The team analysed the 636,006 responses collected in India from January to September 2021 by the University of Maryland Social Data Science Center’s Global COVID-19 Trends and Impact Survey, in partnership with Facebook. Participants were surveyed about COVID-19 vaccine acceptance and uptake, preventive behaviours, symptoms, access to care, and risk factors. Since users of Facebook are not representative of India’s population, our analyses take into account the survey weights developed by Facebook to help correct this bias. In particular, we looked at respondent’s exposure to and trust in different sources of information in our analyses.

The team analysed the data to understand where people receive their information from and what they trust the most for COVID-19. The visuals show the mismatch between the trust and exposure to COVID-19 related information in India among different groups such as age, gender and settlements (urban/rural).

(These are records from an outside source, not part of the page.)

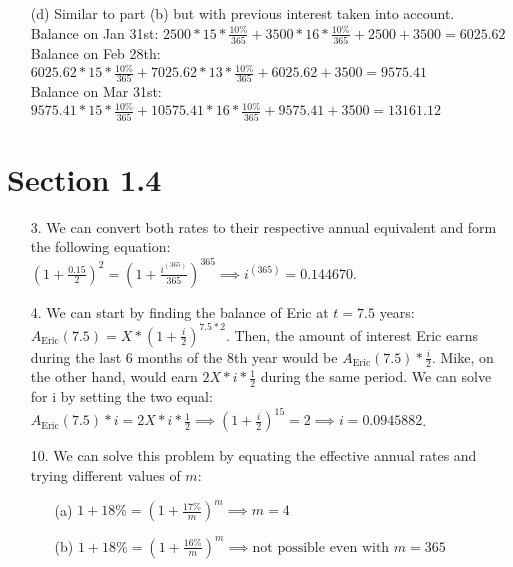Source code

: \documentclass{article}
\begin{document}
\begin{itemize}
\begin{itemize}
                  \item [(d)]
                        Similar to part (b) but with previous interest taken into account.\\
                        Balance on Jan 31st: $2500*15*\frac{10\%}{365}+3500*16*\frac{10\%}{365}+2500+3500=6025.62$\\
                        Balance on Feb 28th: $6025.62*15*\frac{10\%}{365}+7025.62*13*\frac{10\%}{365}+6025.62+3500=9575.41$\\
                        Balance on Mar 31st: $9575.41*15*\frac{10\%}{365}+10575.41*16*\frac{10\%}{365}+9575.41+3500=\boxed{13161.12}$
            \end{itemize}
\end{itemize}

\section*{Section 1.4}
\begin{itemize}
      \item [3.]
            We can convert both rates to their respective annual equivalent and form the following equation:\\
            $(1+\frac{0.15}{2})^2=(1+\frac{i^{(365)}}{365})^{365} \implies \boxed{i^{(365)}=0.144670}$.
      \item [4.]
            We can start by finding the balance of Eric at $t=7.5$ years: $A_{\text{Eric}}(7.5)=X*(1+\frac{i}{2})^{7.5*2}$. Then, the amount of interest Eric earns during the last 6 months of the 8th year would be $A_{\text{Eric}}(7.5)*\frac{i}{2}$. Mike, on the other hand, would earn $2X*i*\frac{1}{2}$ during the same period. We can solve for i by setting the two equal: $A_{\text{Eric}}(7.5)*i=2X*i*\frac{1}{2} \implies (1+\frac{i}{2})^{15}=2 \implies \boxed{i=0.0945882}$.
      \item [10.]
            We can solve this problem by equating the effective annual rates and trying different values of $m$:
            \begin{itemize}
                  \item [(a)] $1+18\%=(1+\frac{17\%}{m})^m \implies \boxed{m=4}$
                  \item [(b)] $1+18\%=(1+\frac{16\%}{m})^m \implies \boxed{\text{not possible}} \text{ even with } m=365$
            \end{itemize}
\end{itemize}
\end{document}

Some of the key insights include

  1. On average almost 2/3rd (62%) of the people trust scientists but a little less than 1/3rd (27%) receive their information from them. In contrast, online sources such as social media platforms and messaging applications have a wide reach (73%) but are only trusted by 24% of the people.
  2. Close to half (47%) of the people receive their information from government sources such as health officials and authorities and half (50%) of them trust them too.
  3. 39% of women receive information on COVID-19 from friends and family but only 32% of them trust this information. On the other hand, 41% of men trust information from friends and family but fewer receive information from them.
  4. The most common source of information for the 18-44 and 45-64 age groups is online sources (77% and 68% respectively) but it is TV (74%) for the 65+ year old age group. Scientists are the most trusted source of information across all age groups
  5. In urban areas, there is a lower level of trust than in rural areas for all sources - e.g. 37% urban dwellers trust information from friends & family vs 45% in rural areas. However, the levels of exposure to information are generally higher in urban areas.

Impact

This work highlights the importance of developing multi-modal population-specific communication campaigns for public health messaging. A ‘one size fits all’ approach would not be effective in communicating effectively to different audiences. The younger population overwhelmingly gets its information from online sources but have a very low level of trust in these sources. Increasing trust in online media is therefore essential and can be done in partnership with scientists or trusted global institutions like the World Health Organization (WHO). Both groups benefit from a high level of trust but low exposure. On the other hand, communication campaigns targeted at older population should primarily be done on television which remains the main source of information for this group.

Finally, the data shows a clear divide between urban areas where levels of trust are lower and rural areas where access to information is lower. While not surprising, this indicates communications campaigns should focus on parallelly building trust into and access to reliable information.